Property Damage: When is Recovering ACV (depreciated value) the Only Option?

By | December 23, 2014

Excerpt from ia Magazine –

Author Bill Wilson |

An agent’s insured has multiple rental properties. During a recent inspection, the insured found hail damage to a roof and reported the claim to his agent, but was not sure of the date the hail caused the damage.

Q: “The adjuster claims the last hail storm was more than 180 day ago and will only pay actual cash value (ACV), citing this CP 00 10 provision:

‘You may make a claim for loss or damage covered by this insurance on an actual cash value basis instead of on a replacement cost basis. In the event you elect to have loss or damage settled on an actual cash value basis, you may still make a claim for the additional coverage this Optional Coverage provides if you notify us of your intent to do so within 180 days after the loss or damage.’

We have never seen this interpretation. What do you think?”

A: “We ran this by the Big ‘I’ Virtual University (VU) faculty and the unanimous response was we do not believe this was the intent of this provision, nor do we read it the same way as the adjuster.

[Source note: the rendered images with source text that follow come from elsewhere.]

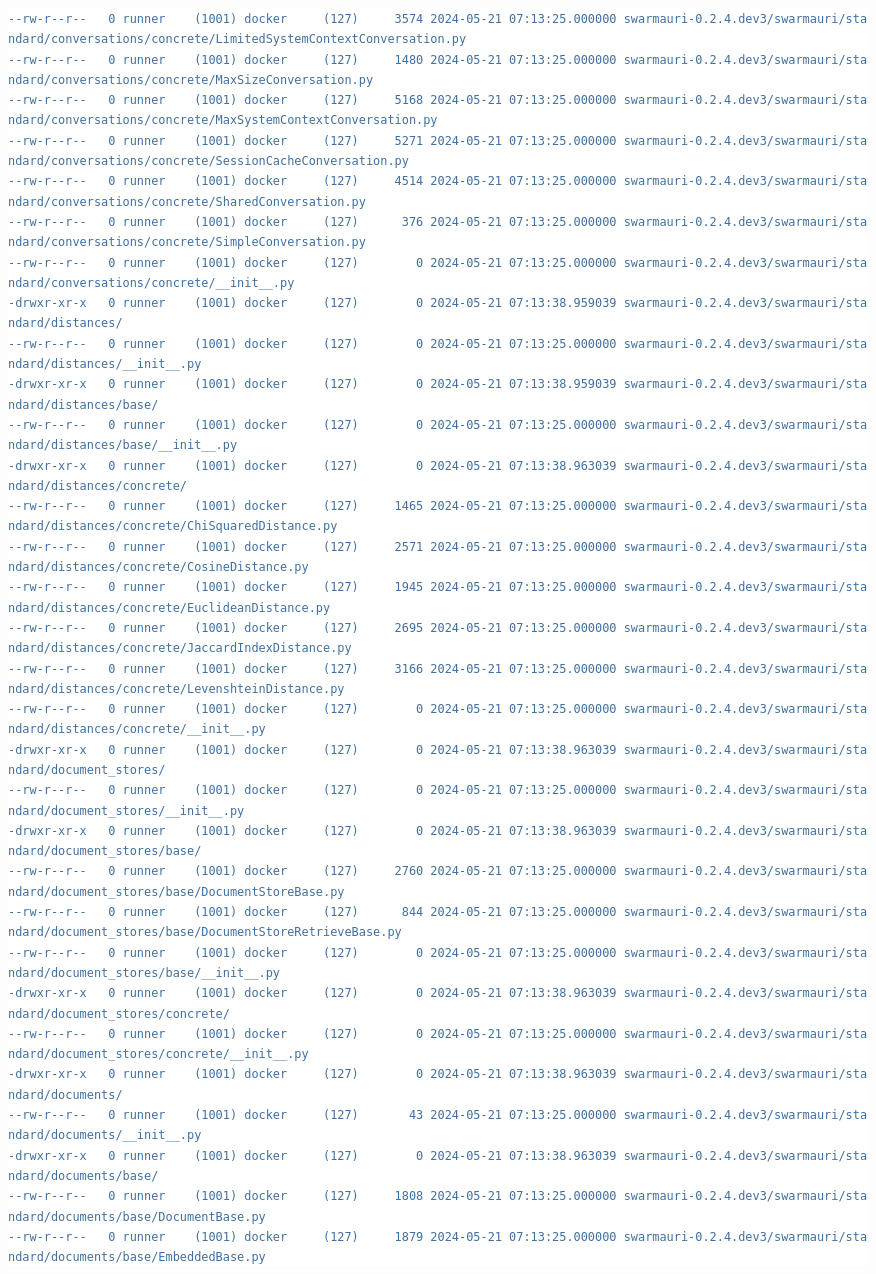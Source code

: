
 ```diff
--rw-r--r--   0 runner    (1001) docker     (127)     3574 2024-05-21 07:13:25.000000 swarmauri-0.2.4.dev3/swarmauri/standard/conversations/concrete/LimitedSystemContextConversation.py
--rw-r--r--   0 runner    (1001) docker     (127)     1480 2024-05-21 07:13:25.000000 swarmauri-0.2.4.dev3/swarmauri/standard/conversations/concrete/MaxSizeConversation.py
--rw-r--r--   0 runner    (1001) docker     (127)     5168 2024-05-21 07:13:25.000000 swarmauri-0.2.4.dev3/swarmauri/standard/conversations/concrete/MaxSystemContextConversation.py
--rw-r--r--   0 runner    (1001) docker     (127)     5271 2024-05-21 07:13:25.000000 swarmauri-0.2.4.dev3/swarmauri/standard/conversations/concrete/SessionCacheConversation.py
--rw-r--r--   0 runner    (1001) docker     (127)     4514 2024-05-21 07:13:25.000000 swarmauri-0.2.4.dev3/swarmauri/standard/conversations/concrete/SharedConversation.py
--rw-r--r--   0 runner    (1001) docker     (127)      376 2024-05-21 07:13:25.000000 swarmauri-0.2.4.dev3/swarmauri/standard/conversations/concrete/SimpleConversation.py
--rw-r--r--   0 runner    (1001) docker     (127)        0 2024-05-21 07:13:25.000000 swarmauri-0.2.4.dev3/swarmauri/standard/conversations/concrete/__init__.py
-drwxr-xr-x   0 runner    (1001) docker     (127)        0 2024-05-21 07:13:38.959039 swarmauri-0.2.4.dev3/swarmauri/standard/distances/
--rw-r--r--   0 runner    (1001) docker     (127)        0 2024-05-21 07:13:25.000000 swarmauri-0.2.4.dev3/swarmauri/standard/distances/__init__.py
-drwxr-xr-x   0 runner    (1001) docker     (127)        0 2024-05-21 07:13:38.959039 swarmauri-0.2.4.dev3/swarmauri/standard/distances/base/
--rw-r--r--   0 runner    (1001) docker     (127)        0 2024-05-21 07:13:25.000000 swarmauri-0.2.4.dev3/swarmauri/standard/distances/base/__init__.py
-drwxr-xr-x   0 runner    (1001) docker     (127)        0 2024-05-21 07:13:38.963039 swarmauri-0.2.4.dev3/swarmauri/standard/distances/concrete/
--rw-r--r--   0 runner    (1001) docker     (127)     1465 2024-05-21 07:13:25.000000 swarmauri-0.2.4.dev3/swarmauri/standard/distances/concrete/ChiSquaredDistance.py
--rw-r--r--   0 runner    (1001) docker     (127)     2571 2024-05-21 07:13:25.000000 swarmauri-0.2.4.dev3/swarmauri/standard/distances/concrete/CosineDistance.py
--rw-r--r--   0 runner    (1001) docker     (127)     1945 2024-05-21 07:13:25.000000 swarmauri-0.2.4.dev3/swarmauri/standard/distances/concrete/EuclideanDistance.py
--rw-r--r--   0 runner    (1001) docker     (127)     2695 2024-05-21 07:13:25.000000 swarmauri-0.2.4.dev3/swarmauri/standard/distances/concrete/JaccardIndexDistance.py
--rw-r--r--   0 runner    (1001) docker     (127)     3166 2024-05-21 07:13:25.000000 swarmauri-0.2.4.dev3/swarmauri/standard/distances/concrete/LevenshteinDistance.py
--rw-r--r--   0 runner    (1001) docker     (127)        0 2024-05-21 07:13:25.000000 swarmauri-0.2.4.dev3/swarmauri/standard/distances/concrete/__init__.py
-drwxr-xr-x   0 runner    (1001) docker     (127)        0 2024-05-21 07:13:38.963039 swarmauri-0.2.4.dev3/swarmauri/standard/document_stores/
--rw-r--r--   0 runner    (1001) docker     (127)        0 2024-05-21 07:13:25.000000 swarmauri-0.2.4.dev3/swarmauri/standard/document_stores/__init__.py
-drwxr-xr-x   0 runner    (1001) docker     (127)        0 2024-05-21 07:13:38.963039 swarmauri-0.2.4.dev3/swarmauri/standard/document_stores/base/
--rw-r--r--   0 runner    (1001) docker     (127)     2760 2024-05-21 07:13:25.000000 swarmauri-0.2.4.dev3/swarmauri/standard/document_stores/base/DocumentStoreBase.py
--rw-r--r--   0 runner    (1001) docker     (127)      844 2024-05-21 07:13:25.000000 swarmauri-0.2.4.dev3/swarmauri/standard/document_stores/base/DocumentStoreRetrieveBase.py
--rw-r--r--   0 runner    (1001) docker     (127)        0 2024-05-21 07:13:25.000000 swarmauri-0.2.4.dev3/swarmauri/standard/document_stores/base/__init__.py
-drwxr-xr-x   0 runner    (1001) docker     (127)        0 2024-05-21 07:13:38.963039 swarmauri-0.2.4.dev3/swarmauri/standard/document_stores/concrete/
--rw-r--r--   0 runner    (1001) docker     (127)        0 2024-05-21 07:13:25.000000 swarmauri-0.2.4.dev3/swarmauri/standard/document_stores/concrete/__init__.py
-drwxr-xr-x   0 runner    (1001) docker     (127)        0 2024-05-21 07:13:38.963039 swarmauri-0.2.4.dev3/swarmauri/standard/documents/
--rw-r--r--   0 runner    (1001) docker     (127)       43 2024-05-21 07:13:25.000000 swarmauri-0.2.4.dev3/swarmauri/standard/documents/__init__.py
-drwxr-xr-x   0 runner    (1001) docker     (127)        0 2024-05-21 07:13:38.963039 swarmauri-0.2.4.dev3/swarmauri/standard/documents/base/
--rw-r--r--   0 runner    (1001) docker     (127)     1808 2024-05-21 07:13:25.000000 swarmauri-0.2.4.dev3/swarmauri/standard/documents/base/DocumentBase.py
--rw-r--r--   0 runner    (1001) docker     (127)     1879 2024-05-21 07:13:25.000000 swarmauri-0.2.4.dev3/swarmauri/standard/documents/base/EmbeddedBase.py
```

This condition says, ‘In the event you elect to have loss or damage settled on an actual cash value basis…’ (emphasis ours). Unless the insured is electing to settle initially on an ACV basis (he’s not), the rest of the sentence (‘…you may still make a claim for the additional coverage this Optional Coverage provides if you notify us of your intent to do so within 180 days after the loss or damage’) doesn’t apply, because it’s conditional on the insured requesting ACV.

In one Tennessee legal case, a policy gave the insured a year to sue the insurer from the date of loss. The insurer did not deny the claim for more than 11 months. When they finally denied most of the claim, the insured was unable to get an attorney and file suit within a year of the date of loss. The court ruled the one-year period should begin to toll from the denial, not the date of loss. That has been the rule of law in Tennessee ever since.

[Bold emphasis added]  To be fair to all parties, we believe ISO should change the language so the 180 days begins when the damage is discovered in the case of situations like this, or when covered hidden water damage from a leaking pipe becomes apparent. Our national Technical Affairs Committee will consider bringing this issue to ISO.”

Bill Wilson is director of the Big “I” Virtual University.